Ch05 Book
A digest of some information from Chapter 5.
Note: three assignments are recommended: 5.3-5.5, 5.6, 5.7. Combining the last two was too much work.
General
Many summary functions do not work if the data contains NA
.
The na.rm
option causes them to be ignored, or drop_na()
gets rid
of them in the pipe. There are other methods we will learn later.
Summarizing Functions (5.6)
- mean
- median
- sd = standard deviation (will learn later if you do not know)

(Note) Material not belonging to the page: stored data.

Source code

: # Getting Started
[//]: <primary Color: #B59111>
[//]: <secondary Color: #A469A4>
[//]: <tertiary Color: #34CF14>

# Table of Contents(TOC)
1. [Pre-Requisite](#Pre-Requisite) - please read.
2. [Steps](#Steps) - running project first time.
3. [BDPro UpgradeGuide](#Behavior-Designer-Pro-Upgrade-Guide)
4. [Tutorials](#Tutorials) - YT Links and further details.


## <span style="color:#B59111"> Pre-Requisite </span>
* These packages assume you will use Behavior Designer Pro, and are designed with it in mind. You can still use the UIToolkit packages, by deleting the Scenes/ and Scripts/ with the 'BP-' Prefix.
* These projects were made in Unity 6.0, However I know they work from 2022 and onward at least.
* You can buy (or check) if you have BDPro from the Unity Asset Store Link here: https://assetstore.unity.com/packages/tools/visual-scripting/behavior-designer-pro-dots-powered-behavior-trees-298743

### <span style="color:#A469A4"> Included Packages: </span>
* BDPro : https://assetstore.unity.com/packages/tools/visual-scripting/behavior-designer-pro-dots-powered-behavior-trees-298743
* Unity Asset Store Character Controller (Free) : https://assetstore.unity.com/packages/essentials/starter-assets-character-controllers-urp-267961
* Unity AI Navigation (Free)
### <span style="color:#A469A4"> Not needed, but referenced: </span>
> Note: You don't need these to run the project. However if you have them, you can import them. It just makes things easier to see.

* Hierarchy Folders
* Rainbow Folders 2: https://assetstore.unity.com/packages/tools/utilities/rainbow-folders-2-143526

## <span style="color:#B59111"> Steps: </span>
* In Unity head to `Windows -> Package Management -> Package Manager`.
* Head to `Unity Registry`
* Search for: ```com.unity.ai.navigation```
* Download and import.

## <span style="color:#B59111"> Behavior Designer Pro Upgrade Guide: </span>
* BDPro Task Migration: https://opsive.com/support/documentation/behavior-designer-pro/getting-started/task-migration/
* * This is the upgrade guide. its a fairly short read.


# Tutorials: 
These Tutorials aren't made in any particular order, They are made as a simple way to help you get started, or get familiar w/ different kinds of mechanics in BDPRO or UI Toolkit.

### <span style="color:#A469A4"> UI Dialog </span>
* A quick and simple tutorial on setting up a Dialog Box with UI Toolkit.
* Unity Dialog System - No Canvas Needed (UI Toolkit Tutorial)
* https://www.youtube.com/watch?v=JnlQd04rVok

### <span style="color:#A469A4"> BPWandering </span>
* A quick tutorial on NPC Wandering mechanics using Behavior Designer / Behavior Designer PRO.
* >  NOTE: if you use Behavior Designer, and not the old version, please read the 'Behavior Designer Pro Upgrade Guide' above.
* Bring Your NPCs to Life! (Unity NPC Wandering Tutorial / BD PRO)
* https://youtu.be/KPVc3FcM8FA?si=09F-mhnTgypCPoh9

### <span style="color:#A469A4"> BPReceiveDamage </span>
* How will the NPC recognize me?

- n(): how many values are in the group
- n_distinct: how many distinct values
- sum
- min, max
- quantile(data,0.25): produces a single number, a value that
is greater than 25% of the data values at less than the remaining 75%.
Read
?quantile
for a surprising amount of technical information. - ntile(data,n): produces a column of numbers giving which of the n bins the input numbers fall into. Outputs number from 1 to n inclusive.
- mad = median absolute deviation
- IQR = interquartile range (Q3-Q1)
Detail Notes: a boolean TRUE counts as the number 1 and FALSE counts as 0. Summing booleans gives how many trues. Finding the mean of booleans gives the proportion that are true.
Boolean is.na
is used to find out how many NAs are in the data.
Window functions
Source: window-functions vignette.
These functions are normally used only on grouped data.
Common accumulating functions
- cumsum: the cumulative sum
- cummean: the cumulative mean
- cummin: least value so far
- cummax: greatest value so far
- cumall: boolean, true if every value so far is true (like and; once false it stays false)
- cumany: boolean, true if any value so far is true (like “or”; once true it stays true)
Common other functions
- min_rank: order within the window
- lag: the previous item in the vector
- lead: the next item in the vector
Uncommon: Ranking Functions
There are a ton of ranking functions because:
- there are many ways ties can be broken
- everybody wants to rank everything
- row_number
- min_rank
- dense_rank
- cume_dist: proportion of values <= current value
- percent_rank: proportion of values < current value
Example from source that shows the difference between these functions.
x <- c(1, 1, 2, 2, 2)
row_number(x)
#> [1] 1 2 3 4 5
min_rank(x)
#> [1] 1 1 3 3 3
dense_rank(x)
#> [1] 1 1 2 2 2
cume_dist(x)
#> [1] 0.4 0.4 1.0 1.0 1.0
percent_rank(x)
#> [1] 0.0 0.0 0.5 0.5 0.5